Laughter in a relationship is a treasure. It is one of our primary reasons for even wanting a partner. All of us can feel the magic power of laugher after we have a good belly laugh, and if someone offers us laughter as part of being with them, we tend to stay. Each time we laugh we feel better, our step becomes a little bouncier, and we feel closer to the person with whom we laughed. The world seems brighter and friendlier, and we are able to approach life more positively.
Everyone in a relationship cherishes the positive feeling laughter provides. We all want to stay immersed in the love and laughter that brings us together. But it is not always easy to maintain those positive feelings. We get bogged down in the more serious aspects of living, doing the chores and paying the bills. No matter how much we love each other, the relationship can start to lose the fun it once had.
Edna Junkins, the author of Belly Laughter in Relationships, says generally couples don’t deliberately sabotage the fun in their relationships. “Often it is due to a lack of ideas on how to keep playing and laughing while involved in something so important. We all need suggestions now and then on how to keep laughter in our lives”, says Junkins.
There are many ways to bring more laughter into the relationship – joining a laughter yoga group (visit www.laughteryoga.org for more information) or seeing a comedy – basically sharing experiences that allow partners to connect and laugh at themselves and with each other. At the end of the day, it’s better to laugh during the heated moment, than to continue arguing because neither person is listening to each other anyway.
Ten ways to bring more laughter into your relationship at home:
- Laugh together for 5-10 minutes each morning
- Do one loving and light-hearted thing for each other each day
- Point out the day’s absurdities to each other
- Seek out the humour in serious situations and share it with each other
- Consciously smile at each other more
- Take turns on being responsible for the humorous thought for the day
- Have a laughter match to see who can laugh the loudest and longest
- Play ‘teasing telephone tag’ by leaving outrageous messages on each other’s phone
- Echo each other’s laugh. Laugh each time your partner laughs
- Develop a fictional phone menu for different laughs. Press 1 for giggles, press 2 for chuckles, press 3 for guffaws, etc.

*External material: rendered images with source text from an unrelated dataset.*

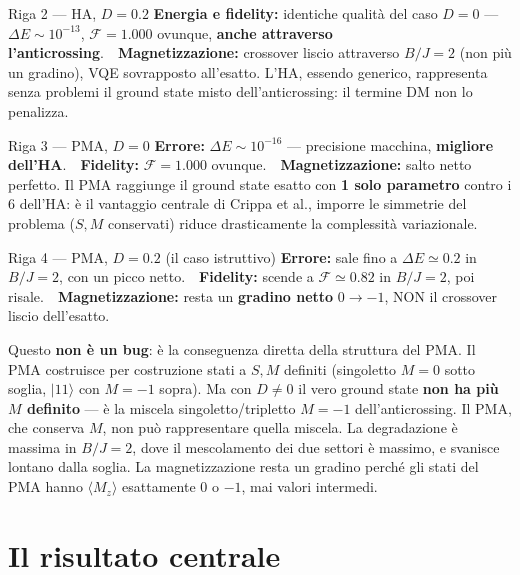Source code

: \documentclass[11pt,a4paper]{article}
\begin{document}
\begin{okbox}{Riga 2 --- HA, $D=0.2$}
\textbf{Energia e fidelity:} identiche qualità del caso $D=0$ ---
$\Delta E\sim10^{-13}$, $\mathcal F=1.000$ ovunque, \textbf{anche
attraverso l'anticrossing}.\ \ \textbf{Magnetizzazione:} crossover
liscio attraverso $B/J=2$ (non più un gradino), VQE sovrapposto
all'esatto. L'HA, essendo generico, rappresenta senza problemi il
ground state misto dell'anticrossing: il termine DM non lo penalizza.
\end{okbox}
\smallskip

\begin{okbox}{Riga 3 --- PMA, $D=0$}
\textbf{Errore:} $\Delta E\sim10^{-16}$ --- precisione macchina,
\textbf{migliore dell'HA}.\ \ \textbf{Fidelity:} $\mathcal F=1.000$
ovunque.\ \ \textbf{Magnetizzazione:} salto netto perfetto. Il PMA
raggiunge il ground state esatto con \textbf{1 solo parametro} contro i
6 dell'HA: è il vantaggio centrale di Crippa et al., imporre le
simmetrie del problema ($S,M$ conservati) riduce drasticamente la
complessità variazionale.
\end{okbox}
\smallskip

\begin{warnbox}{Riga 4 --- PMA, $D=0.2$ (il caso istruttivo)}
\textbf{Errore:} sale fino a $\Delta E\simeq0.2$ in $B/J=2$, con un
picco netto.\ \ \textbf{Fidelity:} scende a $\mathcal F\simeq0.82$ in
$B/J=2$, poi risale.\ \ \textbf{Magnetizzazione:} resta un
\textbf{gradino netto} $0\to-1$, NON il crossover liscio dell'esatto.

Questo \textbf{non è un bug}: è la conseguenza diretta della struttura
del PMA. Il PMA costruisce per costruzione stati a $S,M$ definiti
(singoletto $M=0$ sotto soglia, $|11\rangle$ con $M=-1$ sopra). Ma con
$D\neq0$ il vero ground state \textbf{non ha più $M$ definito} --- è la
miscela singoletto/tripletto $M=-1$ dell'anticrossing. Il PMA, che
conserva $M$, non può rappresentare quella miscela. La degradazione è
massima in $B/J=2$, dove il mescolamento dei due settori è massimo, e
svanisce lontano dalla soglia. La magnetizzazione resta un gradino
perché gli stati del PMA hanno $\langle M_z\rangle$ esattamente $0$ o
$-1$, mai valori intermedi.
\end{warnbox}

\section*{Il risultato centrale}
\end{document}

And most importantly take time out each week to ‘play’ together. Sing, dance, race each other, give exaggerated hugs, count smiling faces when driving together. But laughter isn’t just for those of us already paired off. According to one survey, more than anything else on a first date, women want men to make them laugh.
If you can learn to laugh together, you can learn to grow together in good times and bad
When we are able to approach the serious aspects of life with our partners with a playful attitude, we regain flexibility and fun, and our laughter increases. The result of more laughter in our lives is closer, more loving relationships.

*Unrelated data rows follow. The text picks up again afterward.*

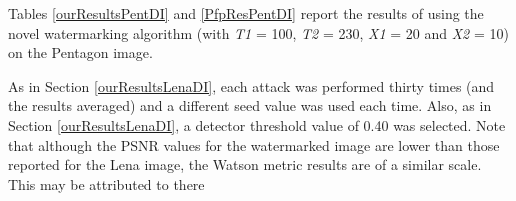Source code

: \documentclass[12pt]{report}
\begin{document}
Tables \ref{ourResultsPentDI} and \ref{PfpResPentDI} report the results of using the novel watermarking algorithm 
(with \emph{T1} = 100, \emph{T2} = 230, \emph{X1} = 20 and \emph{X2} = 10)
on the Pentagon image. 
\begin{table}
\vspace{0.35cm}
\caption{Novel system robustness, using Pentagon image, to various attacks}
\label{ourResultsPentDI}
\end{table}
As in Section \ref{ourResultsLenaDI}, each attack was performed 
thirty times (and the results averaged) and a different seed value was used each time. 
Also, as in Section \ref{ourResultsLenaDI}, a detector
threshold value of 0.40 was selected. 
Note that although the PSNR values for the watermarked image are lower than those
reported for the Lena image, the Watson metric results are of a similar scale. This may be attributed to there
\end{document}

Laughter Yoga teacher Josie Penna, says laughter is a way to reduce stress, and make light of a difficult situation during the heat of the argument. “That way couples can have time out and deal with the situation together at a later stage when emotions are not so high, and when we can speak to each other in a respectful manner. If couples can learn to laugh together, with each other, then the bond is already there to deal with difficult situations”, says Penna.
Dr. Madan Kataria, a physician from India and the brain child behind the Laughter Yoga Movement, says it’s important to be able to laugh at ourselves and at our mistakes if we are to move forward. “The same goes with relationships”, he says.
Try the ‘Car That Won’t Start Laugh’ if you get in an argument:
When one of you starts to become angry and not make sense, then the other one pretends to start up a car engine that’s stuck. Do the gesture of turning the car key with a ha, and turn again, ha ha, and turn again ha, ha, ha and just attempt to laugh. That reminds the other person to let a situation go and return to it when they can speak respectfully. What’s important here is the couples have an agreement to
As you begin to increase the laughter within your relationship, you will start to feel healthier and more relaxed. Scientific research has found it is a great stress-reliever, and can therefore help with depression and insomnia. Laughter strengthens the immune system. C.E.O of Laughter Yoga International, Merv Neal, says people who laugh regularly, almost never get a cough, cold or flu.
Not only does it provide a massage for the facial muscles, the diaphragm and abdomen, some have described laughter as ‘internal jogging’. Dr. Williams Fry from Stanford University in the United States, claims one minute of laughter is the equivalent of ten minutes on a rowing machine. “It’s a mild and extremely pleasant aerobic exercise,” he says.
When we laugh we feel good, connect, respect, release stress, fill our body with all happy chemicals, and ultimately, that’s what every relationship needs in order to thrive. So always remember that couples who laugh together, last together.